How to run it (Storyteller)
How to play
- Treat your known-good player as a trusted anchor: coordinate with them privately early, cross-reference their claims against the rest of the town, and use them as a reliable vote ally when nominations get chaotic.
- Timing your reveal matters: announcing your ability publicly on day one confirms you have a known-good player but paints a target on both you and them — consider waiting until that player's information is being doubted before vouching for them.
- Share vs hold back: tell your known-good player you know they are good so they can trust you fully, but you don't always need to broadcast their name to the whole town until it adds real value, like defending them from a false accusation.

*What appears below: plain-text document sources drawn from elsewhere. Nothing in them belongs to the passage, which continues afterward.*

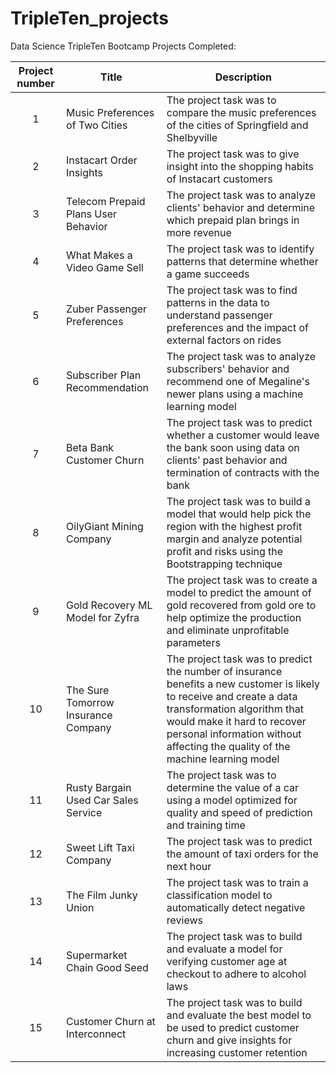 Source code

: # TripleTen_projects
Data Science TripleTen Bootcamp Projects Completed:


| Project number | Title | Description |
| :-----------: | ----------- |----------- |
| 1 | Music Preferences of Two Cities | The project task was to compare the music preferences of the cities of Springfield and Shelbyville |
| 2 | Instacart Order Insights | The project task was to give insight into the shopping habits of Instacart customers |
| 3 | Telecom Prepaid Plans User Behavior | The project task was to analyze clients' behavior and determine which prepaid plan brings in more revenue |
| 4 | What Makes a Video Game Sell | The project task was to identify patterns that determine whether a game succeeds |
| 5 | Zuber Passenger Preferences | The project task was to find patterns in the data to understand passenger preferences and the impact of external factors on rides |
| 6 | Subscriber Plan Recommendation | The project task was to analyze subscribers' behavior and recommend one of Megaline's newer plans using a machine learning model |
| 7 | Beta Bank Customer Churn | The project task was to predict whether a customer would leave the bank soon using data on clients’ past behavior and termination of contracts with the bank |
| 8 | OilyGiant Mining Company | The project task was to build a model that would help pick the region with the highest profit margin and analyze potential profit and risks using the Bootstrapping technique |
| 9 | Gold Recovery ML Model for Zyfra | The project task was to create a model to predict the amount of gold recovered from gold ore to help optimize the production and eliminate unprofitable parameters |
| 10 | The Sure Tomorrow Insurance Company | The project task was to predict the number of insurance benefits a new customer is likely to receive and create a data transformation algorithm that would make it hard to recover personal information without affecting the quality of the machine learning model |
| 11 | Rusty Bargain Used Car Sales Service | The project task was to determine the value of a car using a model optimized for quality and speed of prediction and training time |
| 12 | Sweet Lift Taxi Company | The project task was to predict the amount of taxi orders for the next hour |
| 13 | The Film Junky Union | The project task was to train a classification model to automatically detect negative reviews |
| 14 | Supermarket Chain Good Seed | The project task was to build and evaluate a model for verifying customer age at checkout to adhere to alcohol laws |
| 15 | Customer Churn at Interconnect  | The project task was to build and evaluate the best model to be used to predict customer churn and give insights for increasing customer retention |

- Account for the Spy: your known-good player could be the Spy registering as good, meaning your anchor might be the most dangerous player at the table — if the player you know is 'good' is behaving suspiciously or pushing odd nominations, treat that as a serious red flag rather than explaining it away.
- Most common mistake: treating the known-good player as completely beyond suspicion and refusing to update even as contradictory evidence mounts — your information is a starting point, not a guarantee, especially with the Spy in the game.
How to bluff as the Steward
- Claim early if needed: the Steward ability fires on night one and produces a single known-good player, so you can establish your bluff from day one without needing to fabricate multi-night information chains.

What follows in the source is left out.